# UK V5 reclassification HGV to Private HGV plus Cat C licence



## grizzlyj (Oct 14, 2008)

Hello people!! 3rd post! Aren't I addicted!!

As I need to carry more weight than my current chassis allows I think I am going to have to go from the 7.5gvw to something a little bigger. Luckily, I should be able to have the camper lifted off my chassis and sat back on the heavier one since I'm told (!) it has the same mountings.

The new to me chassis I'm considering is ex electric board, so is an HGV, has a tacho etc roughly 12.5gvw. It'll run with the camper plus the extra at around 9-9.5ish tons.
Obviously I will need a Cat C licence.

Having taken a direct access bike test in 2004, is a new hazard perception test required for Cat C? I can't imagine how it could be different for different vehicles!?! Perhaps not within a certain time frame?

How easy is it to change the new (old) chassis to Private hgv with the camper on? Does it need inspecting?

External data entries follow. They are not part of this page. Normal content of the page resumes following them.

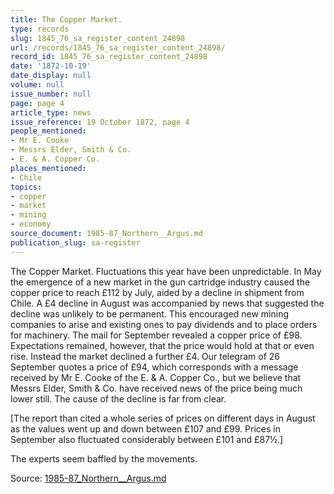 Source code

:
 ```yaml
---
title: The Copper Market.
type: records
slug: 1845_76_sa_register_content_24898
url: /records/1845_76_sa_register_content_24898/
record_id: 1845_76_sa_register_content_24898
date: '1872-10-19'
date_display: null
volume: null
issue_number: null
page: page 4
article_type: news
issue_reference: 19 October 1872, page 4
people_mentioned:
- Mr E. Cooke
- Messrs Elder, Smith & Co.
- E. & A. Copper Co.
places_mentioned:
- Chile
topics:
- copper
- market
- mining
- economy
source_document: 1985-87_Northern__Argus.md
publication_slug: sa-register
---
```


The Copper Market.  Fluctuations this year have been unpredictable.  In May the emergence of a new market in the gun cartridge industry caused the copper price to reach £112 by July, aided by a decline in shipment from Chile.   A £4 decline in August was accompanied by news that suggested the decline was unlikely to be permanent.  This encouraged new mining companies to arise and existing ones to pay dividends and to place orders for machinery.    The mail for September revealed a copper price of £98.  Expectations remained, however, that the price would hold at that or even rise.  Instead the market declined a further £4.  Our telegram of 26 September quotes a price of £94, which corresponds with a message received by Mr E. Cooke of the E. & A. Copper Co., but we believe that Messrs Elder, Smith & Co. have received news of the price being much lower still.  The cause of the decline is far from clear.

[The report than cited a whole series of prices on different days in August as the values went up and down between £107 and £99.  Prices in September also fluctuated considerably between £101 and £87½.]

The experts seem baffled by the movements.

Source: [1985-87_Northern__Argus.md](/downloads/markdown/1985-87_Northern__Argus.md)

I.e. could I send the change of use V5 while the camper is being worked on, so I can drive it as soon as its all done, since an inspection after completion would delay things a little. Photos of the camper body could be provided now to prove it has a bed, kitchen, dining area, sock draw etc!

If I did get pulled for whatever reason do you think having the tacho still in place would raise questions as to my use of the vehicle?

I have asked VOSA these questions, but the being pulled over part is maybe not for them to answer, so thought I'd ask opinions here! 

Me with 7.5gvw camper and Cat C1 licence are currently in Europe. DVLA require my licence to be sent off with the application for the Cat C provisional licence which will take 3 weeks to process! I need to have the V5, licence and insurance with me at all times here, so to apply means going back to the UK and sit waiting for the DVLA. Only then can I start lessons, book theory and practical exams! I'm not sure if I would have to visit my GP for him to OK me as I did visit him and had an eye test quite recently.


----------



## b16duv (Feb 14, 2006)

Hi Grizzlyj,

Hazard perception test - I think you will need to do this again, but check on the DSA website Here

Medical - you will need a full medical before applying for your provisional HGV licence. This will be repeated at 45, then every 5 years until 65 (I think), then annually thereafter.

The swap from HGV to PHGV is a taxation class issue and can be completed when applying for tax disc quite easily.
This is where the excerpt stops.